Nuclear Power, Solar Power, and Things Beyond


Cold Fusion

We said earlier that we were in a watch and wait status on the subject of nuclear fusion. While we watch and wait, however, there may be something exciting happening behind the scenes. Several years ago there was a great furor over something called “cold fusion.” In Salt Lake City in March 1989, Professors Stanley Pons and Martin Fleischmann announced that under room-temperature conditions, they had observed a nuclear reaction in supersaturated metal hydrides (metals with lots of hydrogen or heavy hydrogen dissolved in them). In the resulting furor, their claims eventually were discredited and these researchers moved to France and England respectively, where they continued their work. Cold fusion research was relegated to the science scrap heap, and only a few dogged researchers continued to follow the leads originally discovered by Pons and Fleischmann. For the most part, they found themselves in a jungle of pseudoscience weirdos, perpetual-motion-machine inventors, and non-peer-reviewed publications.

Recently, however, Dr. Michael McKubre, director of the Energy Research Center at Stanford Research International in Menlo Park, California, and an internationally respected scientist, reported that he has two government-backed independent laboratory verifications of the production of excess heat, tritium, certain isotopes of helium, and a very low level of neutrons. Cold fusion, or “nuclear electrolysis” as Dr. McKubre prefers to call it, is no longer junk science. With this new legitimacy will come regular funding, and the possibility that we may have discovered an inexhaustible supply of safe, inexpensive power. 

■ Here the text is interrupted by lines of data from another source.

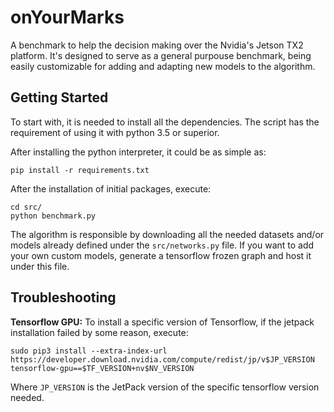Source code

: # onYourMarks
A benchmark to help the decision making over the Nvidia's Jetson TX2 platform.
It's designed to serve as a general purpouse benchmark, being easily
customizable for adding and adapting new models to the algorithm.

## Getting Started

To start with, it is needed to install all the dependencies. The script
has the requirement of using it with python 3.5 or superior.

After installing the python interpreter, it could be as simple as:

```
pip install -r requirements.txt
```

After the installation of initial packages, execute:

```
cd src/
python benchmark.py
```

The algorithm is responsible by downloading all the needed datasets
and/or models already defined under the `src/networks.py` file. If
you want to add your own custom models, generate a tensorflow frozen
graph and host it under this file.

## Troubleshooting

**Tensorflow GPU:** To install a specific version of Tensorflow, if the
jetpack installation failed by some reason, execute:

```
sudo pip3 install --extra-index-url https://developer.download.nvidia.com/compute/redist/jp/v$JP_VERSION tensorflow-gpu==$TF_VERSION+nv$NV_VERSION
```
Where `JP_VERSION` is the JetPack version of the specific tensorflow
version needed.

If nuclear electrolysis turns out to be viable, the entire argument for and against nuclear reactors, Breeder Reactors, hydroelectric power plants, biomass-fired plants, and solar power in all its myriad forms will go away. Power will become a nonissue, something we take for granted like the air we breathe, or daylight and darkness. If this
happens, of course, the Greens will have a problem. What sky-is-falling issue will they take up next in their quest to exercise maximum control over you and me?